I wanted to try a gangbang.
I am a woman 35 years old, loving sex but having had it, let's say, the "normal way". I loved it but I wanted to explore further.
I am single, I am not a beauty, I am just a normal woman, and however I have lots of energy and drive. Also when it comes to sex I am very generous and can be very demanding to my partner. I never had sex with more than one person, never had homosexual sex, perhaps because of a lack of opportunities and that I never really looked for it. Anyhow I am always willing to try whatsoever.
So I thought that I should take the initiative and plan to have a gangbang. I started to exam myself and the first question that I had to tackle with is: Why?
Well; because of several reasons...like, I am curious to find out whether I could have the power to attract a group of men to the point of concentrating in having sex with me. Of course I know that I could have sex any time I want to with a man. That's the power of a woman, but that was not the point. My concern is: If I am, let's say, fucked simultaneously by three man and there are another three or more in the line. Would I have enough appeal to retain them until their turn arrived? I concluded that only the real experience would answer that question, therefore a good reason to go ahead with my plan.
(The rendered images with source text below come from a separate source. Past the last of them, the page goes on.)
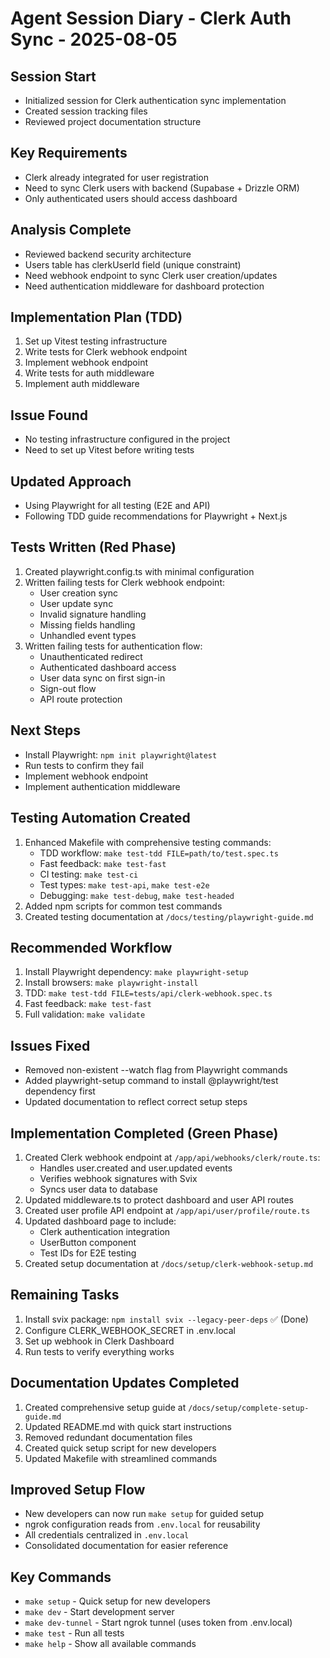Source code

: # Agent Session Diary - Clerk Auth Sync - 2025-08-05

## Session Start
- Initialized session for Clerk authentication sync implementation
- Created session tracking files
- Reviewed project documentation structure

## Key Requirements
- Clerk already integrated for user registration
- Need to sync Clerk users with backend (Supabase + Drizzle ORM)
- Only authenticated users should access dashboard

## Analysis Complete
- Reviewed backend security architecture
- Users table has clerkUserId field (unique constraint)
- Need webhook endpoint to sync Clerk user creation/updates
- Need authentication middleware for dashboard protection

## Implementation Plan (TDD)
1. Set up Vitest testing infrastructure
2. Write tests for Clerk webhook endpoint
3. Implement webhook endpoint
4. Write tests for auth middleware
5. Implement auth middleware

## Issue Found
- No testing infrastructure configured in the project
- Need to set up Vitest before writing tests

## Updated Approach
- Using Playwright for all testing (E2E and API)
- Following TDD guide recommendations for Playwright + Next.js

## Tests Written (Red Phase)
1. Created playwright.config.ts with minimal configuration
2. Written failing tests for Clerk webhook endpoint:
   - User creation sync
   - User update sync
   - Invalid signature handling
   - Missing fields handling
   - Unhandled event types
3. Written failing tests for authentication flow:
   - Unauthenticated redirect
   - Authenticated dashboard access
   - User data sync on first sign-in
   - Sign-out flow
   - API route protection

## Next Steps
- Install Playwright: `npm init playwright@latest`
- Run tests to confirm they fail
- Implement webhook endpoint
- Implement authentication middleware

## Testing Automation Created
1. Enhanced Makefile with comprehensive testing commands:
   - TDD workflow: `make test-tdd FILE=path/to/test.spec.ts`
   - Fast feedback: `make test-fast`
   - CI testing: `make test-ci`
   - Test types: `make test-api`, `make test-e2e`
   - Debugging: `make test-debug`, `make test-headed`
2. Added npm scripts for common test commands
3. Created testing documentation at `/docs/testing/playwright-guide.md`

## Recommended Workflow
1. Install Playwright dependency: `make playwright-setup`
2. Install browsers: `make playwright-install`
3. TDD: `make test-tdd FILE=tests/api/clerk-webhook.spec.ts`
4. Fast feedback: `make test-fast`
5. Full validation: `make validate`

## Issues Fixed
- Removed non-existent --watch flag from Playwright commands
- Added playwright-setup command to install @playwright/test dependency first
- Updated documentation to reflect correct setup steps

## Implementation Completed (Green Phase)
1. Created Clerk webhook endpoint at `/app/api/webhooks/clerk/route.ts`:
   - Handles user.created and user.updated events
   - Verifies webhook signatures with Svix
   - Syncs user data to database
2. Updated middleware.ts to protect dashboard and user API routes
3. Created user profile API endpoint at `/app/api/user/profile/route.ts`
4. Updated dashboard page to include:
   - Clerk authentication integration
   - UserButton component
   - Test IDs for E2E testing
5. Created setup documentation at `/docs/setup/clerk-webhook-setup.md`

## Remaining Tasks
1. Install svix package: `npm install svix --legacy-peer-deps` ✅ (Done)
2. Configure CLERK_WEBHOOK_SECRET in .env.local
3. Set up webhook in Clerk Dashboard
4. Run tests to verify everything works

## Documentation Updates Completed
1. Created comprehensive setup guide at `/docs/setup/complete-setup-guide.md`
2. Updated README.md with quick start instructions
3. Removed redundant documentation files
4. Created quick setup script for new developers
5. Updated Makefile with streamlined commands

## Improved Setup Flow
- New developers can now run `make setup` for guided setup
- ngrok configuration reads from `.env.local` for reusability
- All credentials centralized in `.env.local`
- Consolidated documentation for easier reference

## Key Commands
- `make setup` - Quick setup for new developers
- `make dev` - Start development server
- `make dev-tunnel` - Start ngrok tunnel (uses token from .env.local)
- `make test` - Run all tests
- `make help` - Show all available commands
Another reason: most of the times I have sex, when my partner is totally spent I feel like wanting more. When he falls asleep I have an urge for more, sometimes even I have to masturbate to calm down. Moreover, after "normal sex" I feel like being in the best moment for having a lot more sex, like when you warm up for exercise and you feel in great shape for the main effort and then something comes up and you cannot continue and you get frustrated. It's another thing in favor of having my own gangbang. I expected that in my own gangbang I would always have a hard and eager cock to keep the fuck on.
Yet another reason: I really want to experience being fucked by more than a man at the same time. As the flip side of that coin I also wanted to know if I could please several men simultaneously.
And even another good reason: I wanted to experience some practices that require more than a cock...That's a good reason!
Up to now all these reasons seemed more than enough for me to continue with my plan, however the concerns were also there, like: what kind of people would I invite? Could it degenerate in something violent? I hate and fear violence. What about the diseases? I prefer bareback sex but I also wouldn't like to catch anything bad. I wanted to be confident if I was going to take several loads of cum in all my openings. I suppose too that the attending men would have approximately the same concerns on this matter.
How many men should I invite, if a man could yield an average of three loads in one session and I invited ten I should handle 30 fucks, would that be enough, too few or too much? I really didn't have a clue.
Another concern was about the initiative. Should I have the commands, should I try to pass it over to the men, should I try to balance between the two extremes? I really did not want to be a rag doll, I also wanted to ask for special services without neglecting the pleasure to get used by the men. Again I would try also to satisfy the special requests of my partners.
You might think that I am too complicated, that should I want a gangbang it would be enough to take my agenda and call a good number of guys, get fucked and that's it! Well yes, but that's not me, I really need to organize things and this is a real THING for me!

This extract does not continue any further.